Support Questions

Find answers, ask questions, and share your expertise

How can I sort record in parquet file?

avatar
Explorer

Hello,

I'm triyng to sort record in parquet file like below in order of timestamp.

{"Src_obj__event_metadata":"{\"timestamp\":\"2024-11-01T00:23:58.440995\",\"severity\":\"Info\"}","Src_obj__user_data":"{\"message\":\"Message AAA\"}
{"Src_obj__event_metadata":"{\"timestamp\":\"2024-11-01T00:23:58.429579\",\"severity\":\"Info\"}","Src_obj__user_data":"{\"message\":\"Message BBB\"}
{"Src_obj__event_metadata":"{\"timestamp\":\"2024-11-01T00:23:08.441709\",\"severity\":\"Info\"}","Src_obj__user_data":"{\"message\":\"Message CCC\"}
{"Src_obj__event_metadata":"{\"timestamp\":\"2024-11-01T00:23:08.428501\",\"severity\":\"Info\"}","Src_obj__user_data":"{\"message\":\"Message DDD\"}
{"Src_obj__event_metadata":"{\"timestamp\":\"2024-11-01T00:23:48.440624\",\"severity\":\"Info\"}","Src_obj__user_data":"{\"message\":\"Message EEE\"}

I confugured the following query in QueryRecord processor and it passed validation in the processor.

SELECT * from flowfile ORDER BY JSON_EXTRACT(Src_obj__event_metadata, "$.timestamp") ASC

But when I run it, it failed with the following error.
It seems to fail to find timestamp field.

errorerror

Could someone please point out what is wrong with my query?

Thanks.

7 REPLIES 7

avatar
Community Manager

Welcome to our community! To help you get the best possible answer, I have tagged our NiFi experts @MattWho @ckumar @SAMSAL  who may be able to assist you further.

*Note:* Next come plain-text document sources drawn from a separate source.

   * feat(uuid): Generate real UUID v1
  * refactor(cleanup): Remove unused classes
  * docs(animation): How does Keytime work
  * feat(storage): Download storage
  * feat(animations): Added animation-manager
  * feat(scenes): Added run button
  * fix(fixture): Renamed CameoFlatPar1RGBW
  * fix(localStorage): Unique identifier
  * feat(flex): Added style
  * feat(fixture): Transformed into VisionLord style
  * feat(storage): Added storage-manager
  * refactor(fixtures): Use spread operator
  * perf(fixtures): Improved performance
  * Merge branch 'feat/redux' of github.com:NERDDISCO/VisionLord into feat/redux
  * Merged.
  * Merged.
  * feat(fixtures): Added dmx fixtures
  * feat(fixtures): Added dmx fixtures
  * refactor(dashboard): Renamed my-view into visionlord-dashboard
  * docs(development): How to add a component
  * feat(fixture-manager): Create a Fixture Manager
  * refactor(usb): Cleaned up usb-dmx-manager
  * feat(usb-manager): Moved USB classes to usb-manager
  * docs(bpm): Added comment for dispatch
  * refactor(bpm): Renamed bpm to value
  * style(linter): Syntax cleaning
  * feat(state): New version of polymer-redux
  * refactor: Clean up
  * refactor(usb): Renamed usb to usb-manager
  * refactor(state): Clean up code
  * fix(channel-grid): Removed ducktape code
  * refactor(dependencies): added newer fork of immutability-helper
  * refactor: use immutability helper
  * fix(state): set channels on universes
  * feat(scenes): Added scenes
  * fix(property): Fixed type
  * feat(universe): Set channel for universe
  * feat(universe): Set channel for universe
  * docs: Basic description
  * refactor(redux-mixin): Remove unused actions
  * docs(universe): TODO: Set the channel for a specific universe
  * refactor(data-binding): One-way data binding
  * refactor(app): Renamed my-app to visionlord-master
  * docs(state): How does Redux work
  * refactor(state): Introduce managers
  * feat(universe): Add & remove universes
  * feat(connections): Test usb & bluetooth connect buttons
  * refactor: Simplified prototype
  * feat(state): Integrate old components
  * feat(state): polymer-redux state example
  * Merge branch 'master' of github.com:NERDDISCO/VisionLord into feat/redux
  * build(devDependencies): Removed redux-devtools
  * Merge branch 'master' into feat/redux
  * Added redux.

Please feel free to provide any additional information or details about your query. We hope that you will find a satisfactory solution to your question.



Regards,

Vidya Sargur,
Community Manager


Was your question answered? Make sure to mark the answer as the accepted solution.
If you find a reply useful, say thanks by clicking on the thumbs up button.
Learn more about the Cloudera Community:

avatar
Expert Contributor

The field Src_obj__event_metadata is a JSON string, so to access fields within it, you might need to parse it into a JSON object first. Some systems may require you to explicitly parse JSON strings before extracting fields.

Please try:

SELECT *
FROM flowfile
ORDER BY CAST(JSON_EXTRACT(Src_obj__event_metadata, "$.timestamp") AS TIMESTAMP) ASC

avatar
Explorer

@ywu 
Thank you for the advice.
I tried with the query you suggested but the situation has not changed.

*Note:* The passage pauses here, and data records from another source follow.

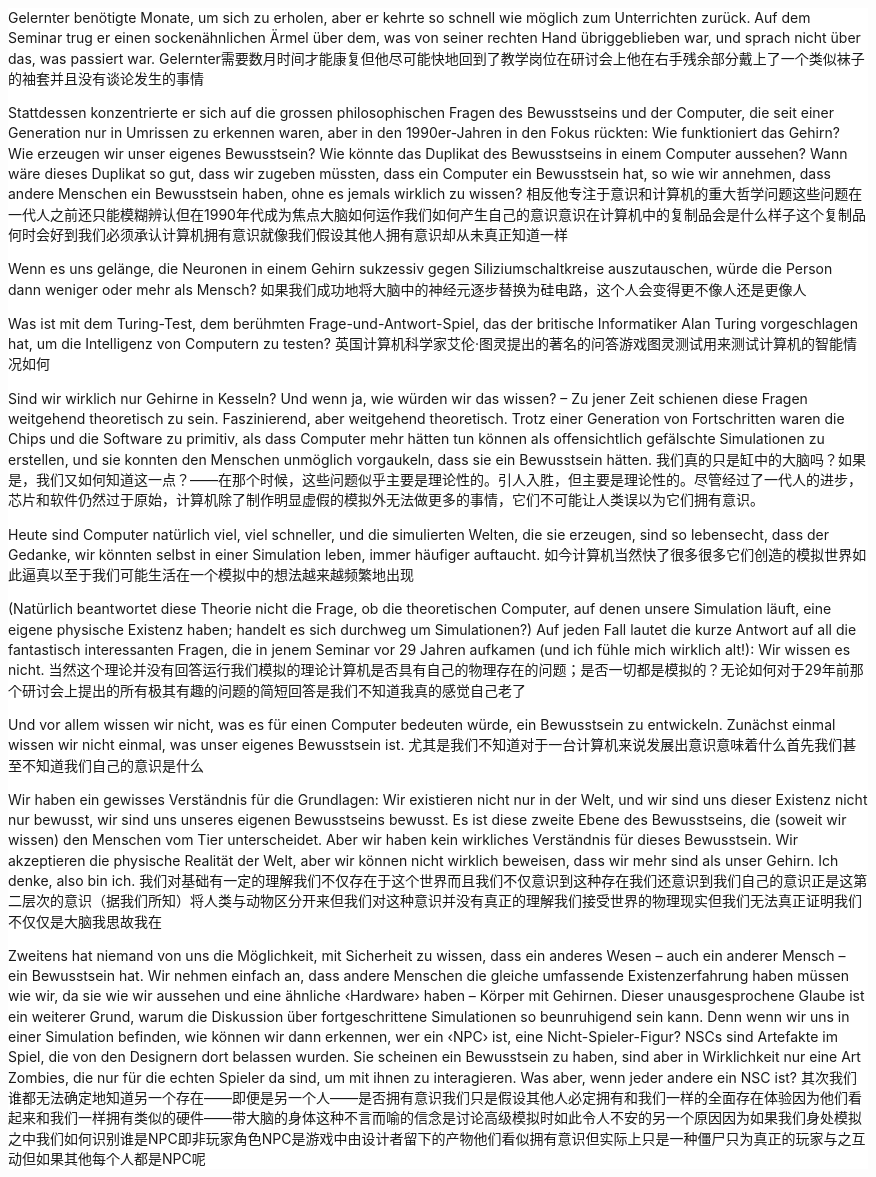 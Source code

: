 Gelernter benötigte Monate, um sich zu erholen, aber er kehrte so schnell wie möglich zum Unterrichten zurück. Auf dem Seminar trug er einen sockenähnlichen Ärmel über dem, was von seiner rechten Hand übriggeblieben war, und sprach nicht über das, was passiert war.
Gelernter需要数月时间才能康复但他尽可能快地回到了教学岗位在研讨会上他在右手残余部分戴上了一个类似袜子的袖套并且没有谈论发生的事情

Stattdessen konzentrierte er sich auf die grossen philosophischen Fragen des Bewusstseins und der Computer, die seit einer Generation nur in Umrissen zu erkennen waren, aber in den 1990er-Jahren in den Fokus rückten: Wie funktioniert das Gehirn? Wie erzeugen wir unser eigenes Bewusstsein? Wie könnte das Duplikat des Bewusstseins in einem Computer aussehen? Wann wäre dieses Duplikat so gut, dass wir zugeben müssten, dass ein Computer ein Bewusstsein hat, so wie wir annehmen, dass andere Menschen ein Bewusstsein haben, ohne es jemals wirklich zu wissen?
相反他专注于意识和计算机的重大哲学问题这些问题在一代人之前还只能模糊辨认但在1990年代成为焦点大脑如何运作我们如何产生自己的意识意识在计算机中的复制品会是什么样子这个复制品何时会好到我们必须承认计算机拥有意识就像我们假设其他人拥有意识却从未真正知道一样

Wenn es uns gelänge, die Neuronen in einem Gehirn sukzessiv gegen Siliziumschaltkreise auszutauschen, würde die Person dann weniger oder mehr als Mensch?
如果我们成功地将大脑中的神经元逐步替换为硅电路，这个人会变得更不像人还是更像人

Was ist mit dem Turing-Test, dem berühmten Frage-und-Antwort-Spiel, das der britische Informatiker Alan Turing vorgeschlagen hat, um die Intelligenz von Computern zu testen?
英国计算机科学家艾伦·图灵提出的著名的问答游戏图灵测试用来测试计算机的智能情况如何

Sind wir wirklich nur Gehirne in Kesseln? Und wenn ja, wie würden wir das wissen? – Zu jener Zeit schienen diese Fragen weitgehend theoretisch zu sein. Faszinierend, aber weitgehend theoretisch. Trotz einer Generation von Fortschritten waren die Chips und die Software zu primitiv, als dass Computer mehr hätten tun können als offensichtlich gefälschte Simulationen zu erstellen, und sie konnten den Menschen unmöglich vorgaukeln, dass sie ein Bewusstsein hätten.
我们真的只是缸中的大脑吗？如果是，我们又如何知道这一点？——在那个时候，这些问题似乎主要是理论性的。引人入胜，但主要是理论性的。尽管经过了一代人的进步，芯片和软件仍然过于原始，计算机除了制作明显虚假的模拟外无法做更多的事情，它们不可能让人类误以为它们拥有意识。

Heute sind Computer natürlich viel, viel schneller, und die simulierten Welten, die sie erzeugen, sind so lebensecht, dass der Gedanke, wir könnten selbst in einer Simulation leben, immer häufiger auftaucht.
如今计算机当然快了很多很多它们创造的模拟世界如此逼真以至于我们可能生活在一个模拟中的想法越来越频繁地出现

(Natürlich beantwortet diese Theorie nicht die Frage, ob die theoretischen Computer, auf denen unsere Simulation läuft, eine eigene physische Existenz haben; handelt es sich durchweg um Simulationen?) Auf jeden Fall lautet die kurze Antwort auf all die fantastisch interessanten Fragen, die in jenem Seminar vor 29 Jahren aufkamen (und ich fühle mich wirklich alt!): Wir wissen es nicht.
当然这个理论并没有回答运行我们模拟的理论计算机是否具有自己的物理存在的问题；是否一切都是模拟的？无论如何对于29年前那个研讨会上提出的所有极其有趣的问题的简短回答是我们不知道我真的感觉自己老了

Und vor allem wissen wir nicht, was es für einen Computer bedeuten würde, ein Bewusstsein zu entwickeln. Zunächst einmal wissen wir nicht einmal, was unser eigenes Bewusstsein ist.
尤其是我们不知道对于一台计算机来说发展出意识意味着什么首先我们甚至不知道我们自己的意识是什么

Wir haben ein gewisses Verständnis für die Grundlagen: Wir existieren nicht nur in der Welt, und wir sind uns dieser Existenz nicht nur bewusst, wir sind uns unseres eigenen Bewusstseins bewusst. Es ist diese zweite Ebene des Bewusstseins, die (soweit wir wissen) den Menschen vom Tier unterscheidet. Aber wir haben kein wirkliches Verständnis für dieses Bewusstsein. Wir akzeptieren die physische Realität der Welt, aber wir können nicht wirklich beweisen, dass wir mehr sind als unser Gehirn. Ich denke, also bin ich.
我们对基础有一定的理解我们不仅存在于这个世界而且我们不仅意识到这种存在我们还意识到我们自己的意识正是这第二层次的意识（据我们所知）将人类与动物区分开来但我们对这种意识并没有真正的理解我们接受世界的物理现实但我们无法真正证明我们不仅仅是大脑我思故我在

Zweitens hat niemand von uns die Möglichkeit, mit Sicherheit zu wissen, dass ein anderes Wesen – auch ein anderer Mensch – ein Bewusstsein hat. Wir nehmen einfach an, dass andere Menschen die gleiche umfassende Existenzerfahrung haben müssen wie wir, da sie wie wir aussehen und eine ähnliche ‹Hardware› haben – Körper mit Gehirnen. Dieser unausgesprochene Glaube ist ein weiterer Grund, warum die Diskussion über fortgeschrittene Simulationen so beunruhigend sein kann. Denn wenn wir uns in einer Simulation befinden, wie können wir dann erkennen, wer ein ‹NPC› ist, eine Nicht-Spieler-Figur? NSCs sind Artefakte im Spiel, die von den Designern dort belassen wurden. Sie scheinen ein Bewusstsein zu haben, sind aber in Wirklichkeit nur eine Art Zombies, die nur für die echten Spieler da sind, um mit ihnen zu interagieren. Was aber, wenn jeder andere ein NSC ist?
其次我们谁都无法确定地知道另一个存在——即便是另一个人——是否拥有意识我们只是假设其他人必定拥有和我们一样的全面存在体验因为他们看起来和我们一样拥有类似的硬件——带大脑的身体这种不言而喻的信念是讨论高级模拟时如此令人不安的另一个原因因为如果我们身处模拟之中我们如何识别谁是NPC即非玩家角色NPC是游戏中由设计者留下的产物他们看似拥有意识但实际上只是一种僵尸只为真正的玩家与之互动但如果其他每个人都是NPC呢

スクリーンショット 2024-11-07 151704.png

Thanks.

avatar
Expert Contributor

If CAST and JSON_PARSE functions are not supported in the Nifi processor you're using, we may try extracting the timestamp value as a string and sorting alphabetically

SELECT *

FROM flowfile

ORDER BY JSON_EXTRACT_SCALAR(Src_obj__event_metadata, "$.timestamp") ASC

avatar
Explorer

@ywu 
Thank you for your prompto reply.
I tried with that query but unfortunately the same result.
Both of 2 queries you provided passed the validation in the processor.

スクリーンショット 2024-11-07 154049.png

Thanks.

 

avatar
Expert Contributor

JSON_EXTRACT function in the QueryRecord processor may not be interpreting Src_obj__event_metadata as a JSON object. Instead, it likely sees Src_obj__event_metadata as a plain string, so it cannot directly access the "$.timestamp" field. 

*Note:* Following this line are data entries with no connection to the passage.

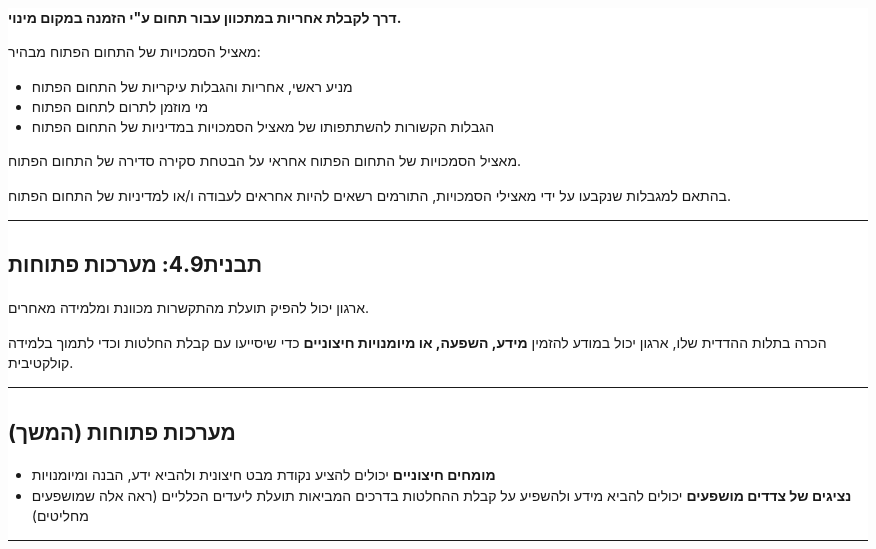 **דרך לקבלת אחריות במתכוון עבור תחום ע"י הזמנה במקום מינוי.**

מאציל הסמכויות של התחום הפתוח מבהיר:

- מניע ראשי, אחריות והגבלות עיקריות של התחום הפתוח
- מי מוזמן לתרום לתחום הפתוח
- הגבלות הקשורות להשתתפותו של מאציל הסמכויות במדיניות של התחום הפתוח

מאציל הסמכויות של התחום הפתוח אחראי על הבטחת סקירה סדירה של התחום הפתוח.

בהתאם למגבלות שנקבעו על ידי מאצילי הסמכויות, התורמים רשאים להיות אחראים לעבודה ו/או למדיניות של התחום הפתוח.

---

## תבנית4.9: מערכות פתוחות

ארגון יכול להפיק תועלת מהתקשרות מכוונת ומלמידה מאחרים.

הכרה בתלות ההדדית שלו, ארגון יכול במודע להזמין **מידע, השפעה, או מיומנויות חיצוניים** כדי שיסייעו עם קבלת החלטות וכדי לתמוך בלמידה קולקטיבית.

* * *

## מערכות פתוחות (המשך)

- **מומחים חיצוניים** יכולים להציע נקודת מבט חיצונית ולהביא ידע, הבנה ומיומנויות
- **נציגים של צדדים מושפעים** יכולים להביא מידע ולהשפיע על קבלת ההחלטות בדרכים המביאות תועלת ליעדים הכלליים (ראה אלה שמושפעים מחליטים)

---

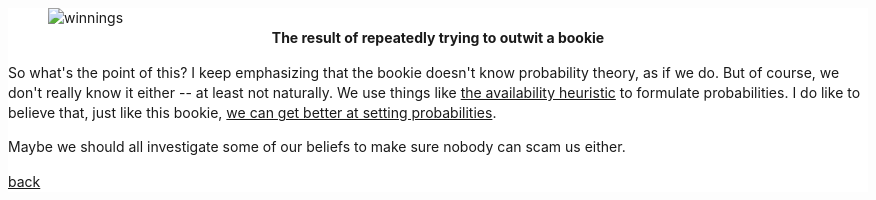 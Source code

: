 <figure>
<img src="{{site.baseurl}}/assets/images/post_1/probs_and_odds.png" alt="winnings" style="width:100%">
<figcaption align = "center"><b>The result of repeatedly trying to outwit a bookie</b></figcaption>
</figure>

So what's the point of this? 
I keep emphasizing that the bookie doesn't know probability theory, as if we do. 
But of course, we don't really know it either -- at least not naturally.
We use things like [the availability heuristic](https://doi.org/10.1016/0010-0285(73)90033-9) to formulate probabilities. 
I do like to believe that, just like this bookie, [we can get better at setting probabilities](https://goodjudgment.com/philip-tetlocks-10-commandments-of-superforecasting/).

Maybe we should all investigate some of our beliefs to make sure nobody can scam us either.

[back](./all_posts.html)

We may need to use EvaluateJsonPath processor first 

to extract timestamp from Src_obj__event_metadata into a new attribute:

Destination: flowfile-content

Return Type: json

JSON Path Expression: Use the following configuration in the Properties tab:

Property   Value

timestamp   $.Src_obj__event_metadata.timestamp

Once we extracted timestamp as a separate column, then we could call it directly in QueryRecord processor:

SELECT *
FROM flowfile
ORDER BY timestamp ASC

avatar
Explorer

Hello @ywu ,

Thank you for your advice.
Yes, as you noted I don't think JSON_EXTRACT is working as expected in QueryRecord processor.

I converted my parquet file to json format and tried with EvaluateJsonPath processor as you advised.

When I set $.Src_obj__event_metadata.timestamp as timestamp, EvaluateJsonPath processor terminated by unmatched relationship.

スクリーンショット 2024-11-11 175858.png

 

When I changed timestamp value to .Src_obj__event_metadata.timestamp, only [] was genarated as output.

[]


When I changed the value to .Src_obj__event_metadata, the following output was genarated.

["{\"timestamp\":\"2024-11-01T00:23:58.440995\",\"severity\":\"Info\"}","{\"timestamp\":\"2024-11-01T00:23:58.429579\",\"severity\":\"Info\"}","{\"timestamp\":\"2024-11-01T00:23:08.441709\",\"severity\":\"Info\"}","{\"timestamp\":\"2024-11-01T00:23:08.428501\",\"severity\":\"Info\"}","{\"timestamp\":\"2024-11-01T00:23:48.440624\",\"severity\":\"Info\"}"]

From these results, it seems we need another consideration to correctly specify timestamp field.
Do you have any idea or insights?

Regards,